The study, from the European Molecular Biology Laboratory (EMBL), titled “AlphaDesign: a de novo protein design framework based on AlphaFold,” was recently published in Molecular Systems Biology.
“This paper is both a scientific validation of our approach and a foundation for our broader mission to transform and accelerate drug discovery and precision medicine by designing biology itself,” said Kashif Sadiq, PhD, founder and CEO of DenovAI.
Creating functional proteins
The German team began their study by generating raw sequences and structures of proteins to predict how the pieces change through binding. They tested their designed structures at multiple levels—from monomers, to dimers, to changes in conformation during binding—using a variety of established programs.
“Our method is versatile enough to design proteins with various properties, for example, proteins that are predicted to change conformation upon binding, as well as proteins predicted to bind multiple homologues of a protein, all without the requirement for model re-training or fine-tuning,” wrote the authors.
Testing revealed that the proteins designed by AlphaDesign “produce comparable or improved results to the state-of-the-art protein diffusion model, while representing a hallucination-based approach.”
“Accuracy is important because it reduces required design iteration, accelerating the path to clinical trials and enhancing the likelihood of improved efficacy, safety profiles, and clinical success,” said Sadiq.

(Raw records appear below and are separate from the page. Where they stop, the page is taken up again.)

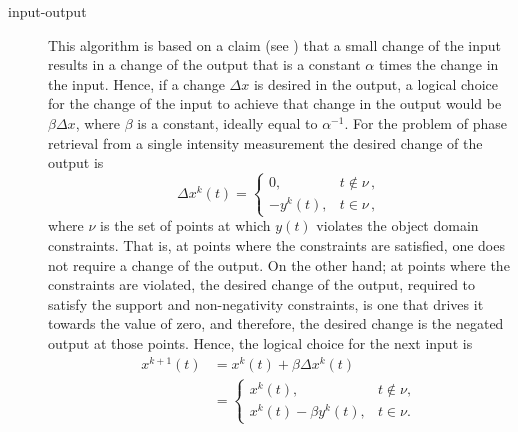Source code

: \begin{description}
\item [{input-output}] This algorithm is based on a claim (see
  ) that a small change of the input results
  in a change of the output that is a constant $\alpha$ times the
  change in the input. Hence, if a change $\Delta x$ is desired in the
  output, a logical choice for the change of the input to achieve that
  change in the output would be $\beta\Delta x$, where $\beta$ is a
  constant, ideally equal to $\alpha^{-1}$. For the problem of phase
  retrieval from a single intensity measurement the desired change of
  the output is
  \begin{equation}
    \label{eq:57}
    \Delta x^{k}(t)=\begin{cases}
      0, & t\not\in\nu \,, \\
      -y^{k}(t), & t\in\nu \,, 
  \end{cases}
  \end{equation}
  where $\nu$ is the set of points at which $y(t)$ violates the object
  domain constraints. That is, at points where the constraints are
  satisfied, one does not require a change of the output. On the other
  hand; at points where the constraints are violated, the desired change of the
  output, required to satisfy the support and non-negativity
  constraints, is one that drives it towards the value of zero, and
  therefore, the desired change is the negated output at those
  points. Hence, the logical choice for the next input is
  \begin{align}
    x^{k+1}(t) & =x^{k}(t)+\beta\Delta x^{k}(t)\nonumber \\
    & =\begin{cases}
      x^{k}(t), & t\not\in\nu,\\
      x^{k}(t)-\beta y^{k}(t), & t\in\nu.
    \end{cases}\label{eq:ioalg}
  \end{align}


\end{description}
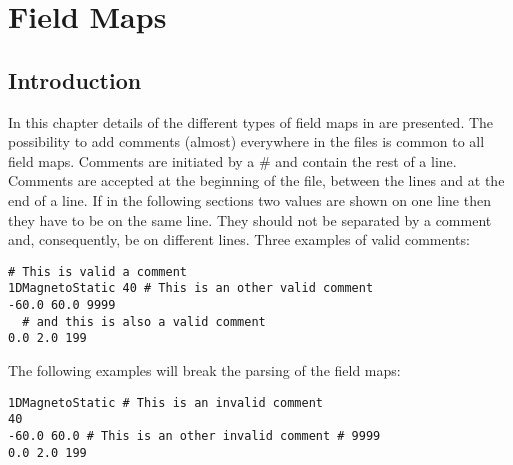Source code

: \chapter{\opalt Field Maps}
\section{Introduction}
\label{chp:app_fieldmaps}
In this chapter details of the different types of field maps in \opalt are presented. The possibility to add comments (almost) everywhere in the files is common to all field maps. Comments are initiated by a \# and contain the rest of a line. Comments are accepted at the beginning of the file, between the lines and at the end of a line. If in the following sections two values are shown on one line then they have to be on the same line. They should not be separated by a comment and, consequently, be on different lines. Three examples of valid comments:
\begin{fmpage}
\begin{verbatim}
# This is valid a comment
1DMagnetoStatic 40 # This is an other valid comment
-60.0 60.0 9999
  # and this is also a valid comment
0.0 2.0 199
\end{verbatim}
\end{fmpage}

The following examples will break the parsing of the field maps:
\begin{fmpage}
\begin{verbatim}
1DMagnetoStatic # This is an invalid comment
40
-60.0 60.0 # This is an other invalid comment # 9999
0.0 2.0 199
\end{verbatim}
\end{fmpage}

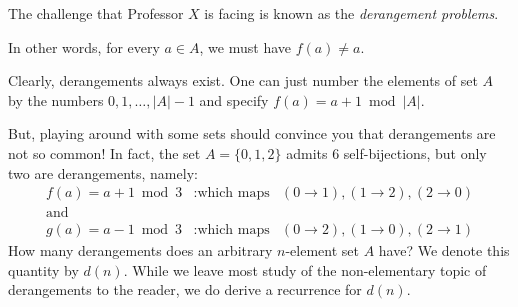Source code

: The challenge that Professor $X$ is facing is known as the {\em derangement problems}.

\medskip

  In other words, for every $a \in A$, we must have $f(a) \neq a$.

\medskip

Clearly, derangements always exist.  One can just number the elements of set $A$ by the numbers
$0, 1, \ldots, |A|-1$ and specify $f(a) = a+1 \bmod |A|$.

But, playing around with some sets should convince you that derangements are not so common!
In fact, the set  $A = \{0, 1,2 \}$ admits $6$ self-bijections, but only two are derangements, namely:
\[
\begin{array}{lll}
f(a) = a+1 \bmod 3 &: \mbox{which maps} &(0 \rightarrow 1),  (1 \rightarrow 2), (2 \rightarrow 0) \\
\mbox{and} &  & \\
g(a) = a-1 \bmod 3 &: \mbox{which maps} & (0 \rightarrow 2),  (1 \rightarrow 0), (2 \rightarrow 1)
\end{array}
\]
How many derangements does an arbitrary $n$-element set $A$ have?   We denote this quantity
by $d(n)$.  While we leave most study of the non-elementary topic of derangements to the reader,
we do derive a recurrence for $d(n)$. 

\medskip

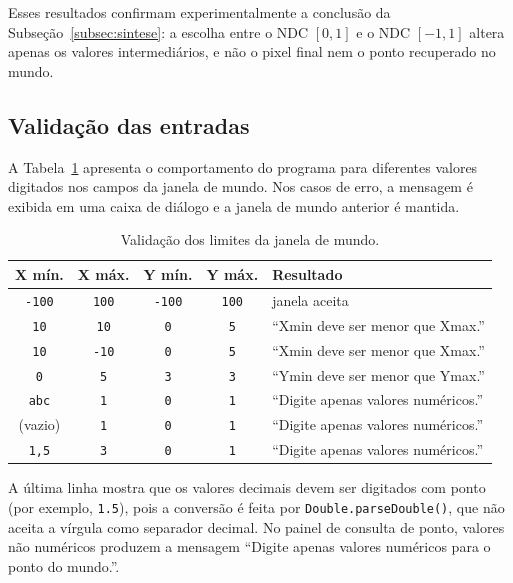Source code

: Esses resultados confirmam experimentalmente a conclusão da Subseção~\ref{subsec:sintese}: a escolha entre o NDC $[0,1]$ e o NDC $[-1,1]$ altera apenas os valores intermediários, e não o pixel final nem o ponto recuperado no mundo.

\subsection{Validação das entradas}
\label{subsec:res-validacao}
A Tabela~\ref{tab:res-validacao} apresenta o comportamento do programa para diferentes valores digitados nos campos da janela de mundo. Nos casos de erro, a mensagem é exibida em uma caixa de diálogo e a janela de mundo anterior é mantida.

\begin{table}[H]
    \centering
    \renewcommand{\arraystretch}{1.35}
    \small
    \begin{tabular}{c|c|c|c|l}
        \textbf{X mín.} & \textbf{X máx.} & \textbf{Y mín.} & \textbf{Y máx.} & \textbf{Resultado} \\ \hline
        \texttt{-100} & \texttt{100} & \texttt{-100} & \texttt{100} & janela aceita \\
        \texttt{10}   & \texttt{10}  & \texttt{0}    & \texttt{5}   & ``Xmin deve ser menor que Xmax.'' \\
        \texttt{10}   & \texttt{-10} & \texttt{0}    & \texttt{5}   & ``Xmin deve ser menor que Xmax.'' \\
        \texttt{0}    & \texttt{5}   & \texttt{3}    & \texttt{3}   & ``Ymin deve ser menor que Ymax.'' \\
        \texttt{abc}  & \texttt{1}   & \texttt{0}    & \texttt{1}   & ``Digite apenas valores numéricos.'' \\
        (vazio)       & \texttt{1}   & \texttt{0}    & \texttt{1}   & ``Digite apenas valores numéricos.'' \\
        \texttt{1,5}  & \texttt{3}   & \texttt{0}    & \texttt{1}   & ``Digite apenas valores numéricos.''
    \end{tabular}
    \caption{Validação dos limites da janela de mundo.}
    \label{tab:res-validacao}
\end{table}

A última linha mostra que os valores decimais devem ser digitados com ponto (por exemplo, \texttt{1.5}), pois a conversão é feita por \texttt{Double.parseDouble()}, que não aceita a vírgula como separador decimal. No painel de consulta de ponto, valores não numéricos produzem a mensagem ``Digite apenas valores numéricos para o ponto do mundo.''.

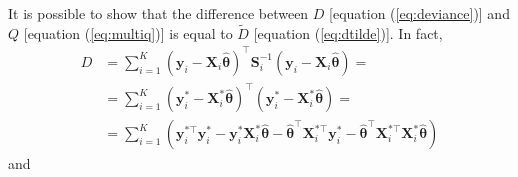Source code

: It is possible to show that the difference between $D$ [equation (\ref{eq:deviance})] and $Q$ [equation (\ref{eq:multiq})] is equal to $\tilde{D}$ [equation (\ref{eq:dtilde})]. In fact,
\begin{align*}
D &= \sum_{i=1}^{K} \left(\mathbf{y}_i - \mathbf{X}_i \hat{\boldsymbol{\theta}}\right)^\top \mathbf{S}_i^{-1} \left(\mathbf{y}_i - \mathbf{X}_i  \hat{\boldsymbol{\theta}}\right) = \\
&= \sum_{i=1}^{K} \left(\mathbf{y}_i^* - \mathbf{X}_i^* \hat{\boldsymbol{\theta}}\right)^\top \left(\mathbf{y}_i^* - \mathbf{X}_i^*  \hat{\boldsymbol{\theta}}\right) = \\
&=\sum_{i=1}^K \left( \mathbf{y}_i^{*\top} \mathbf{y}_i^{*} - \mathbf{y}_i^{*} \mathbf{X}_i^* \hat{\boldsymbol{\theta}} - \hat{\boldsymbol{\theta}}^\top \mathbf{X}_i^{*\top} \mathbf{y}_i^{*} - \hat{\boldsymbol{\theta}}^\top \mathbf{X}_i^{*\top} \mathbf{X}_i^* \hat{\boldsymbol{\theta}} \right)
\end{align*}
and
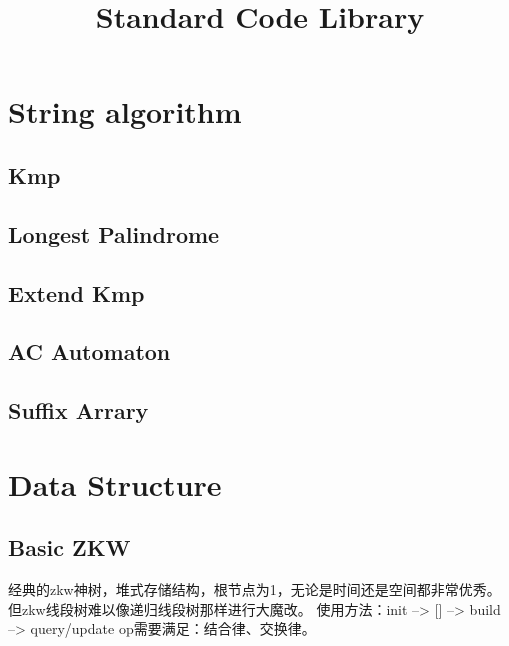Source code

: \documentclass[twoside, UTF8]{article}
\title{Standard Code Library}
\author{}
\newcommand\blankpage{ \null\thispagestyle{empty}\addtocounter{page}{-1}\newpage }
\begin{document}
	\maketitle
	\afterpage{\blankpage}

	\newpage
	\tableofcontents

	\newpage
	\section{String algorithm}
		\subsection{Kmp}
			
		\subsection{Longest Palindrome}
			
		\subsection{Extend Kmp}
			
		\subsection{AC Automaton}
			
		\subsection{Suffix Arrary}
			
	\newpage
	\section{Data Structure}
		\subsection{Basic ZKW}
			\begin{flushleft}
				经典的zkw神树，堆式存储结构，根节点为1，无论是时间还是空间都非常优秀。
				\linebreak 但zkw线段树难以像递归线段树那样进行大魔改。
				\linebreak 使用方法：init --> [] --> build --> query/update
				\linebreak op需要满足：结合律、交换律。
			\end{flushleft}
			
\end{document}
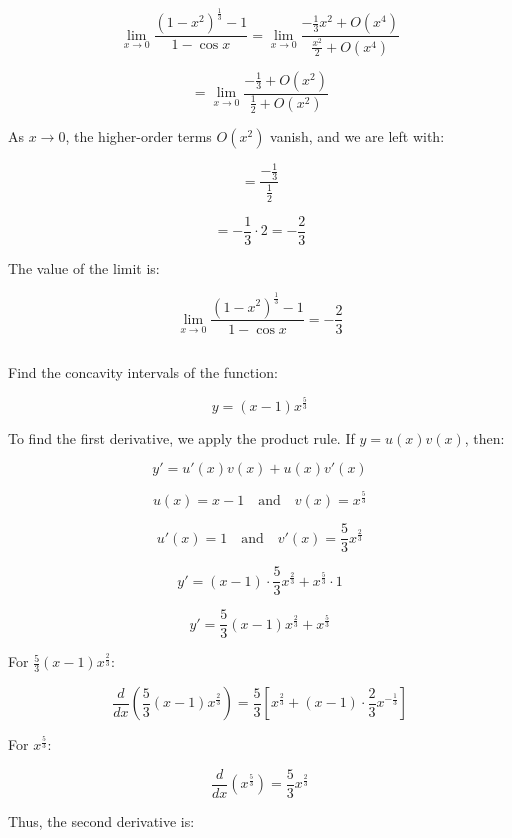 \documentclass{article}
\begin{document}
	\[
	\lim_{x \to 0} \frac{{(1-x^2)}^{\frac{1}{3}} - 1}{1 - \cos x} = \lim_{x \to 0} \frac{-\frac{1}{3}x^2 + O(x^4)}{\frac{x^2}{2} + O(x^4)}
	\]
	

	\[
	= \lim_{x \to 0} \frac{-\frac{1}{3} + O(x^2)}{\frac{1}{2} + O(x^2)}
	\]
	
	As \( x \to 0 \), the higher-order terms \( O(x^2) \) vanish, and we are left with:
	
	\[
	= \frac{-\frac{1}{3}}{\frac{1}{2}}
	\]
	

	
	
	\[
	= -\frac{1}{3} \cdot 2 = -\frac{2}{3}
	\]

	The value of the limit is:
	
	\[
	\lim_{x \to 0} \frac{{(1-x^2)}^{\frac{1}{3}} - 1}{1 - \cos x} = -\frac{2}{3}
	\]
	


\subsection{}
		


		Find the concavity intervals of the function:
		
		\[
		y = (x-1) x^{\frac{5}{3}}
		\]
		
		To find the first derivative, we apply the product rule. If \( y = u(x) v(x) \), then:
		
		\[
		y' = u'(x) v(x) + u(x) v'(x)
		\]
		
		\[
		u(x) = x - 1 \quad \text{and} \quad v(x) = x^{\frac{5}{3}}
		\]
		
		\[
		u'(x) = 1 \quad \text{and} \quad v'(x) = \frac{5}{3} x^{\frac{2}{3}}
		\]
		
		
		\[
		y' = (x - 1) \cdot \frac{5}{3} x^{\frac{2}{3}} + x^{\frac{5}{3}} \cdot 1
		\]
		
		
		\[
		y' = \frac{5}{3} (x - 1) x^{\frac{2}{3}} + x^{\frac{5}{3}}
		\]
		
		For \( \frac{5}{3} (x - 1) x^{\frac{2}{3}} \):
		
		\[
		\frac{d}{dx} \left( \frac{5}{3} (x - 1) x^{\frac{2}{3}} \right) = \frac{5}{3} \left[ x^{\frac{2}{3}} + (x - 1) \cdot \frac{2}{3} x^{-\frac{1}{3}} \right]
		\]
		
		For \( x^{\frac{5}{3}} \):
		
		\[
		\frac{d}{dx} \left( x^{\frac{5}{3}} \right) = \frac{5}{3} x^{\frac{2}{3}}
		\]
		
		Thus, the second derivative is:
		
\end{document}
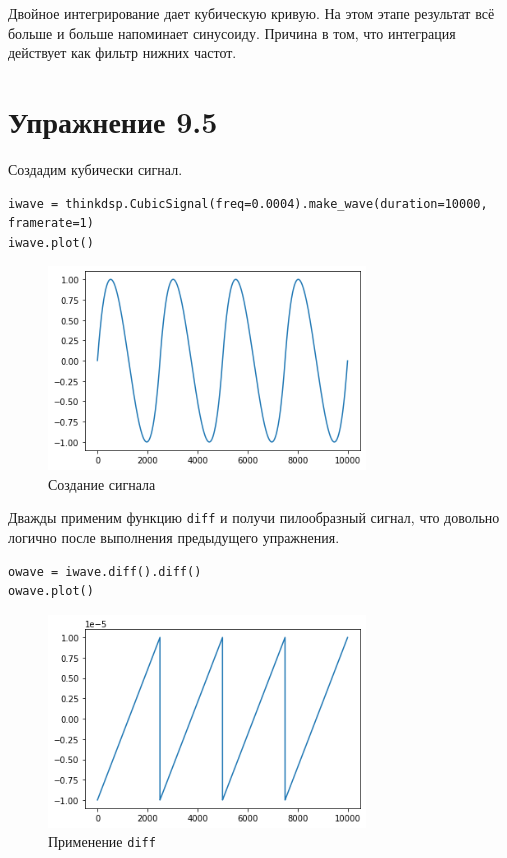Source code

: \documentclass[a4paper,12pt]{report}
\begin{document}
Двойное интегрирование дает кубическую кривую. На этом этапе результат всё больше и больше напоминает синусоиду. Причина в том, что интеграция действует как фильтр нижних частот. 

\chapter{Упражнение 9.5}

Создадим кубически   сигнал.

\begin{lstlisting}[caption=Создание сигнала]
iwave = thinkdsp.CubicSignal(freq=0.0004).make_wave(duration=10000, framerate=1)
iwave.plot()
\end{lstlisting}

\begin{figure}[H]
        \centering
        \includegraphics[width=0.75\textwidth]{10.png}
        \caption{Создание сигнала}
        \label{10}
\end{figure}

Дважды применим функцию \texttt{diff} и получи пилообразный сигнал, что довольно логично после выполнения предыдущего упражнения.

\begin{lstlisting}[caption= Применение \texttt{diff}]
owave = iwave.diff().diff()
owave.plot()
\end{lstlisting}

\begin{figure}[H]
        \centering
        \includegraphics[width=0.75\textwidth]{11.png}
        \caption{Применение \texttt{diff}}
        \label{11}
\end{figure}
\end{document}
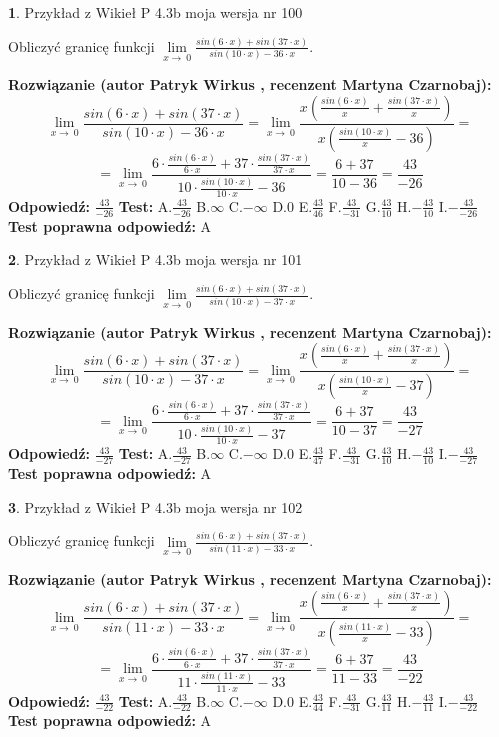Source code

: \documentclass[12pt, a4paper]{article}
\theoremstyle{definition} %
\newtheorem{zad}{}
\newcommand{\zadStart}[1]{\begin{zad}#1\newline}
\newcommand{\zadStop}{\end{zad}}
\newcommand{\rozwStart}[2]{\noindent \textbf{Rozwiązanie (autor #1 , recenzent #2): }\newline}
\newcommand{\rozwStop}{\newline}
\newcommand{\odpStart}{\noindent \textbf{Odpowiedź:}\newline}
\newcommand{\odpStop}{\newline}
\newcommand{\testStart}{\noindent \textbf{Test:}\newline}
\newcommand{\testStop}{\newline}
\newcommand{\kluczStart}{\noindent \textbf{Test poprawna odpowiedź:}\newline}
\newcommand{\kluczStop}{\newline}
\begin{document}
\zadStart{Przykład z Wikieł P 4.3b moja wersja nr 100}


Obliczyć granicę funkcji $\lim\limits_{x\to\ 0}\frac{sin(6 \cdot x)+sin(37 \cdot x)}{sin(10 \cdot x)-36 \cdot x}$.
\zadStop
\rozwStart{Patryk Wirkus}{Martyna Czarnobaj}
$$\lim\limits_{x\to\ 0}\frac{sin(6 \cdot x)+sin(37 \cdot x)}{sin(10 \cdot x)-36 \cdot x}=\lim\limits_{x\to\ 0}\frac{x(\frac{sin(6 \cdot x)}{x}+\frac{sin(37 \cdot x)}{x})}{x(\frac{sin(10 \cdot x)}{x}-36)}=$$
$$=\lim\limits_{x\to\ 0}\frac{6 \cdot \frac{sin(6 \cdot x)}{6 \cdot x}+37 \cdot \frac{sin(37 \cdot x)}{37 \cdot x}}{10 \cdot \frac{sin(10 \cdot x)}{10 \cdot x}-36}=\frac{6+37}{10-36} = \frac{43}{-26}$$
\rozwStop
\odpStart
$\frac{43}{-26}$
\odpStop
\testStart
A.$\frac{43}{-26}$
B.$\infty$
C.$-\infty$
D.$0$
E.$\frac{43}{46}$
F.$\frac{43}{-31}$
G.$\frac{43}{10}$
H.$-\frac{43}{10}$
I.$-\frac{43}{-26}$
\testStop
\kluczStart
A
\kluczStop



\zadStart{Przykład z Wikieł P 4.3b moja wersja nr 101}


Obliczyć granicę funkcji $\lim\limits_{x\to\ 0}\frac{sin(6 \cdot x)+sin(37 \cdot x)}{sin(10 \cdot x)-37 \cdot x}$.
\zadStop
\rozwStart{Patryk Wirkus}{Martyna Czarnobaj}
$$\lim\limits_{x\to\ 0}\frac{sin(6 \cdot x)+sin(37 \cdot x)}{sin(10 \cdot x)-37 \cdot x}=\lim\limits_{x\to\ 0}\frac{x(\frac{sin(6 \cdot x)}{x}+\frac{sin(37 \cdot x)}{x})}{x(\frac{sin(10 \cdot x)}{x}-37)}=$$
$$=\lim\limits_{x\to\ 0}\frac{6 \cdot \frac{sin(6 \cdot x)}{6 \cdot x}+37 \cdot \frac{sin(37 \cdot x)}{37 \cdot x}}{10 \cdot \frac{sin(10 \cdot x)}{10 \cdot x}-37}=\frac{6+37}{10-37} = \frac{43}{-27}$$
\rozwStop
\odpStart
$\frac{43}{-27}$
\odpStop
\testStart
A.$\frac{43}{-27}$
B.$\infty$
C.$-\infty$
D.$0$
E.$\frac{43}{47}$
F.$\frac{43}{-31}$
G.$\frac{43}{10}$
H.$-\frac{43}{10}$
I.$-\frac{43}{-27}$
\testStop
\kluczStart
A
\kluczStop



\zadStart{Przykład z Wikieł P 4.3b moja wersja nr 102}


Obliczyć granicę funkcji $\lim\limits_{x\to\ 0}\frac{sin(6 \cdot x)+sin(37 \cdot x)}{sin(11 \cdot x)-33 \cdot x}$.
\zadStop
\rozwStart{Patryk Wirkus}{Martyna Czarnobaj}
$$\lim\limits_{x\to\ 0}\frac{sin(6 \cdot x)+sin(37 \cdot x)}{sin(11 \cdot x)-33 \cdot x}=\lim\limits_{x\to\ 0}\frac{x(\frac{sin(6 \cdot x)}{x}+\frac{sin(37 \cdot x)}{x})}{x(\frac{sin(11 \cdot x)}{x}-33)}=$$
$$=\lim\limits_{x\to\ 0}\frac{6 \cdot \frac{sin(6 \cdot x)}{6 \cdot x}+37 \cdot \frac{sin(37 \cdot x)}{37 \cdot x}}{11 \cdot \frac{sin(11 \cdot x)}{11 \cdot x}-33}=\frac{6+37}{11-33} = \frac{43}{-22}$$
\rozwStop
\odpStart
$\frac{43}{-22}$
\odpStop
\testStart
A.$\frac{43}{-22}$
B.$\infty$
C.$-\infty$
D.$0$
E.$\frac{43}{44}$
F.$\frac{43}{-31}$
G.$\frac{43}{11}$
H.$-\frac{43}{11}$
I.$-\frac{43}{-22}$
\testStop
\kluczStart
A
\kluczStop
\end{document}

But do they function in vivo?
To test whether their de novo protein designs could function in living systems, the team created active inhibitors targeting bacterial phage proteins. Typically, bacteriophage infection spurs the activation of RcaT toxins to inhibit bacterial growth, thus preventing infection. While the structure of one toxin, RcaT-Eco1, has been determined, the group aimed to explore the effectiveness of their strategy to create inhibitors for RcaT-Sen2, a variant with unconfirmed protein structure.
Treatment of E. coli colonies with inhibitor candidates showed that 19.3% of their designs significantly inhibited RcaT-Sen2 in vivo. The successful inhibitor design structures were confirmed using CD and NMR.
“AlphaDesign represents a new level of control in computational biology: the ability to generate new proteins with measurable, targeted function. This work demonstrates that AI can go beyond predicting biological structure to actively creating new molecular capabilities,” said Jan Korbel, PhD, head of data science and interim head of site at EMBL Heidelberg.
“We’ve demonstrated that AlphaDesign can generate proteins that fold as intended and function in living systems, including by targeting complex bacterial immune mechanisms,” said Sadiq.
This work represents a milestone in de novo protein creation, however, the researchers acknowledge that there is more work needed and more testing to be done. While the current work is a proof of concept for the utility of functional protein creation, there is much work to be done before it can be used for clinical applications.
“Ultimately, this translates to delivering better outcomes for patients,” concluded Sadiq. “Our vision is that for a given disease, we’ll one day be able to design the right therapeutic molecule, right from the start.”